EXERCISE DESCRIPTION:
Give each entry back by retyping it exactly as written.

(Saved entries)
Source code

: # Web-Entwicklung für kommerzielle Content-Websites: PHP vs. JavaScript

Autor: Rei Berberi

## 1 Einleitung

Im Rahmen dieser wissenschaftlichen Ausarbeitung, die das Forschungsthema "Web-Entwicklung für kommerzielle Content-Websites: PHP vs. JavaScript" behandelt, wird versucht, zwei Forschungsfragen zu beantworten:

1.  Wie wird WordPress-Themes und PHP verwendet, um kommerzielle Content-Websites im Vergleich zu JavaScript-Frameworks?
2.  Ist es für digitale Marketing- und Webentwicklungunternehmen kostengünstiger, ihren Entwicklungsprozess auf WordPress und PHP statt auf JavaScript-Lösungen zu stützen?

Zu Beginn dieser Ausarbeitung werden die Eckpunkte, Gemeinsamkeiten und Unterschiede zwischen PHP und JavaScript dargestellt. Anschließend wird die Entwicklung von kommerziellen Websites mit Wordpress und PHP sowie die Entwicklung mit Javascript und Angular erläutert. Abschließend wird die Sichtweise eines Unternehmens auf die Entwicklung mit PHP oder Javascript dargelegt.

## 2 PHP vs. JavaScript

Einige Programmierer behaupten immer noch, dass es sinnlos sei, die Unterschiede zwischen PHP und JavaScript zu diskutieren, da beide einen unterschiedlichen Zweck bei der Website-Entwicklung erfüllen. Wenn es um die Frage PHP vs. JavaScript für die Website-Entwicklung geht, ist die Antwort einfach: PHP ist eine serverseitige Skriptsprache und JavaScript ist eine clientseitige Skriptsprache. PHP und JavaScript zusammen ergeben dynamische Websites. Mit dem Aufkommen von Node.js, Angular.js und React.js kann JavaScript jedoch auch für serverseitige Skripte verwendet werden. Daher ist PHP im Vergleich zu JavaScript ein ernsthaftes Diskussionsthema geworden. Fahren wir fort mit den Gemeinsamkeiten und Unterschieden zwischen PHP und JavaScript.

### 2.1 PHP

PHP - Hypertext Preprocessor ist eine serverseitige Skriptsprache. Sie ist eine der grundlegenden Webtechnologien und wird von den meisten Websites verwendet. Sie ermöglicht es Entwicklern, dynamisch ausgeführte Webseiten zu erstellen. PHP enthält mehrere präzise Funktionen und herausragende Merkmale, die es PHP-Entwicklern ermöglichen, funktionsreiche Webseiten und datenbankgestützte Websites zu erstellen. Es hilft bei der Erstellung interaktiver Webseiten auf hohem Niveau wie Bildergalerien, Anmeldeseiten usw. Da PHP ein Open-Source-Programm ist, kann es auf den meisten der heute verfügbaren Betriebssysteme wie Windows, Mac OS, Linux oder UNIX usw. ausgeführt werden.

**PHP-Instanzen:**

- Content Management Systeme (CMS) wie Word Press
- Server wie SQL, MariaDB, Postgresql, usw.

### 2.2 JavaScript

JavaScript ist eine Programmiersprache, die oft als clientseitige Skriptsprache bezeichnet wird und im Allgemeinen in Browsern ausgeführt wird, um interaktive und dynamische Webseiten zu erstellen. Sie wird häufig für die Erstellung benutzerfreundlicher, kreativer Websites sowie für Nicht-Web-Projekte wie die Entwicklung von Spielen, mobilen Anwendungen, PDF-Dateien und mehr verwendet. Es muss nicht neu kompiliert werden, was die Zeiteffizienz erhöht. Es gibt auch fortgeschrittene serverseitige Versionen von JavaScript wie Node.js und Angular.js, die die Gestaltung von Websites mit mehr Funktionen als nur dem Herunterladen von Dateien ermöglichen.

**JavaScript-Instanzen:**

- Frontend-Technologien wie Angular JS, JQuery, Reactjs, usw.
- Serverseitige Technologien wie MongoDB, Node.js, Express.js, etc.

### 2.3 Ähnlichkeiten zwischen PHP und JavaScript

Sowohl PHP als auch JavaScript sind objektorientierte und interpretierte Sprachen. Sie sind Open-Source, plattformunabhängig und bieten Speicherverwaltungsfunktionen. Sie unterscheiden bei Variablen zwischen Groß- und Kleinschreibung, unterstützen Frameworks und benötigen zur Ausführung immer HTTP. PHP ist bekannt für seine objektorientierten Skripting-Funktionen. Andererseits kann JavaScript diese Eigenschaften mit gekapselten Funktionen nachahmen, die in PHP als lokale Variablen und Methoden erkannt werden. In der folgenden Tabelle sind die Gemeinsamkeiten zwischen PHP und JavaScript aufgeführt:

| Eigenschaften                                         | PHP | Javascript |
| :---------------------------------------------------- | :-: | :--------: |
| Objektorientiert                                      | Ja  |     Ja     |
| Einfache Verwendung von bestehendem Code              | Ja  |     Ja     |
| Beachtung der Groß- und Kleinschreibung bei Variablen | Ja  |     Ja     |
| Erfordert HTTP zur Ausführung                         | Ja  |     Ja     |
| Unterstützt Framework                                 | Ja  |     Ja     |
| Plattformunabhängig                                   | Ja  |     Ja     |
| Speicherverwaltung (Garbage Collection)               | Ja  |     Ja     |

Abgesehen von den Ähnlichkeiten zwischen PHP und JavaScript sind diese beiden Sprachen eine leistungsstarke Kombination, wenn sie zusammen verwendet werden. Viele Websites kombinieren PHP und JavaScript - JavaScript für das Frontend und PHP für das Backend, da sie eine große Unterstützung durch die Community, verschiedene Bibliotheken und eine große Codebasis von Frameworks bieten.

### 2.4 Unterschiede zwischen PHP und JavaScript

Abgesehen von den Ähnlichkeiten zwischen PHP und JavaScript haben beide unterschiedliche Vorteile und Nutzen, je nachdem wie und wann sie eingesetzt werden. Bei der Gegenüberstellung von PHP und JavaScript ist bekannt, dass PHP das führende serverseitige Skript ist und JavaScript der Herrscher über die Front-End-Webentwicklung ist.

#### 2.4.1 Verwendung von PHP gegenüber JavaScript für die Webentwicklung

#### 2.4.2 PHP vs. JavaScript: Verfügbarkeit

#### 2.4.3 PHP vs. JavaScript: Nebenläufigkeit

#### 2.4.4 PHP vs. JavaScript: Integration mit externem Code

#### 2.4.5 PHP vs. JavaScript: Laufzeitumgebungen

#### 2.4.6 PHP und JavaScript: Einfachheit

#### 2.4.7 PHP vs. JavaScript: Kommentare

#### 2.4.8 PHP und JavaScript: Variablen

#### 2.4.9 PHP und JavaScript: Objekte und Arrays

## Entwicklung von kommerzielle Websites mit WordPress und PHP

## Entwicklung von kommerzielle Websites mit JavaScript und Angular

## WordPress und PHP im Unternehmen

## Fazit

SOLUTION BELOW:
Source code

: # Web-Entwicklung für kommerzielle Content-Websites: PHP vs. JavaScript

Autor: Rei Berberi

## 1 Einleitung

Im Rahmen dieser wissenschaftlichen Ausarbeitung, die das Forschungsthema "Web-Entwicklung für kommerzielle Content-Websites: PHP vs. JavaScript" behandelt, wird versucht, zwei Forschungsfragen zu beantworten:

1.  Wie wird WordPress-Themes und PHP verwendet, um kommerzielle Content-Websites im Vergleich zu JavaScript-Frameworks?
2.  Ist es für digitale Marketing- und Webentwicklungunternehmen kostengünstiger, ihren Entwicklungsprozess auf WordPress und PHP statt auf JavaScript-Lösungen zu stützen?

Zu Beginn dieser Ausarbeitung werden die Eckpunkte, Gemeinsamkeiten und Unterschiede zwischen PHP und JavaScript dargestellt. Anschließend wird die Entwicklung von kommerziellen Websites mit Wordpress und PHP sowie die Entwicklung mit Javascript und Angular erläutert. Abschließend wird die Sichtweise eines Unternehmens auf die Entwicklung mit PHP oder Javascript dargelegt.

## 2 PHP vs. JavaScript

Einige Programmierer behaupten immer noch, dass es sinnlos sei, die Unterschiede zwischen PHP und JavaScript zu diskutieren, da beide einen unterschiedlichen Zweck bei der Website-Entwicklung erfüllen. Wenn es um die Frage PHP vs. JavaScript für die Website-Entwicklung geht, ist die Antwort einfach: PHP ist eine serverseitige Skriptsprache und JavaScript ist eine clientseitige Skriptsprache. PHP und JavaScript zusammen ergeben dynamische Websites. Mit dem Aufkommen von Node.js, Angular.js und React.js kann JavaScript jedoch auch für serverseitige Skripte verwendet werden. Daher ist PHP im Vergleich zu JavaScript ein ernsthaftes Diskussionsthema geworden. Fahren wir fort mit den Gemeinsamkeiten und Unterschieden zwischen PHP und JavaScript.

### 2.1 PHP

PHP - Hypertext Preprocessor ist eine serverseitige Skriptsprache. Sie ist eine der grundlegenden Webtechnologien und wird von den meisten Websites verwendet. Sie ermöglicht es Entwicklern, dynamisch ausgeführte Webseiten zu erstellen. PHP enthält mehrere präzise Funktionen und herausragende Merkmale, die es PHP-Entwicklern ermöglichen, funktionsreiche Webseiten und datenbankgestützte Websites zu erstellen. Es hilft bei der Erstellung interaktiver Webseiten auf hohem Niveau wie Bildergalerien, Anmeldeseiten usw. Da PHP ein Open-Source-Programm ist, kann es auf den meisten der heute verfügbaren Betriebssysteme wie Windows, Mac OS, Linux oder UNIX usw. ausgeführt werden.

**PHP-Instanzen:**

- Content Management Systeme (CMS) wie Word Press
- Server wie SQL, MariaDB, Postgresql, usw.

### 2.2 JavaScript

JavaScript ist eine Programmiersprache, die oft als clientseitige Skriptsprache bezeichnet wird und im Allgemeinen in Browsern ausgeführt wird, um interaktive und dynamische Webseiten zu erstellen. Sie wird häufig für die Erstellung benutzerfreundlicher, kreativer Websites sowie für Nicht-Web-Projekte wie die Entwicklung von Spielen, mobilen Anwendungen, PDF-Dateien und mehr verwendet. Es muss nicht neu kompiliert werden, was die Zeiteffizienz erhöht. Es gibt auch fortgeschrittene serverseitige Versionen von JavaScript wie Node.js und Angular.js, die die Gestaltung von Websites mit mehr Funktionen als nur dem Herunterladen von Dateien ermöglichen.

**JavaScript-Instanzen:**

- Frontend-Technologien wie Angular JS, JQuery, Reactjs, usw.
- Serverseitige Technologien wie MongoDB, Node.js, Express.js, etc.

### 2.3 Ähnlichkeiten zwischen PHP und JavaScript

Sowohl PHP als auch JavaScript sind objektorientierte und interpretierte Sprachen. Sie sind Open-Source, plattformunabhängig und bieten Speicherverwaltungsfunktionen. Sie unterscheiden bei Variablen zwischen Groß- und Kleinschreibung, unterstützen Frameworks und benötigen zur Ausführung immer HTTP. PHP ist bekannt für seine objektorientierten Skripting-Funktionen. Andererseits kann JavaScript diese Eigenschaften mit gekapselten Funktionen nachahmen, die in PHP als lokale Variablen und Methoden erkannt werden. In der folgenden Tabelle sind die Gemeinsamkeiten zwischen PHP und JavaScript aufgeführt:

| Eigenschaften                                         | PHP | Javascript |
| :---------------------------------------------------- | :-: | :--------: |
| Objektorientiert                                      | Ja  |     Ja     |
| Einfache Verwendung von bestehendem Code              | Ja  |     Ja     |
| Beachtung der Groß- und Kleinschreibung bei Variablen | Ja  |     Ja     |
| Erfordert HTTP zur Ausführung                         | Ja  |     Ja     |
| Unterstützt Framework                                 | Ja  |     Ja     |
| Plattformunabhängig                                   | Ja  |     Ja     |
| Speicherverwaltung (Garbage Collection)               | Ja  |     Ja     |

Abgesehen von den Ähnlichkeiten zwischen PHP und JavaScript sind diese beiden Sprachen eine leistungsstarke Kombination, wenn sie zusammen verwendet werden. Viele Websites kombinieren PHP und JavaScript - JavaScript für das Frontend und PHP für das Backend, da sie eine große Unterstützung durch die Community, verschiedene Bibliotheken und eine große Codebasis von Frameworks bieten.

### 2.4 Unterschiede zwischen PHP und JavaScript

Abgesehen von den Ähnlichkeiten zwischen PHP und JavaScript haben beide unterschiedliche Vorteile und Nutzen, je nachdem wie und wann sie eingesetzt werden. Bei der Gegenüberstellung von PHP und JavaScript ist bekannt, dass PHP das führende serverseitige Skript ist und JavaScript der Herrscher über die Front-End-Webentwicklung ist.

#### 2.4.1 Verwendung von PHP gegenüber JavaScript für die Webentwicklung

#### 2.4.2 PHP vs. JavaScript: Verfügbarkeit

#### 2.4.3 PHP vs. JavaScript: Nebenläufigkeit

#### 2.4.4 PHP vs. JavaScript: Integration mit externem Code

#### 2.4.5 PHP vs. JavaScript: Laufzeitumgebungen

#### 2.4.6 PHP und JavaScript: Einfachheit

#### 2.4.7 PHP vs. JavaScript: Kommentare

#### 2.4.8 PHP und JavaScript: Variablen

#### 2.4.9 PHP und JavaScript: Objekte und Arrays

## Entwicklung von kommerzielle Websites mit WordPress und PHP

## Entwicklung von kommerzielle Websites mit JavaScript und Angular

## WordPress und PHP im Unternehmen

## Fazit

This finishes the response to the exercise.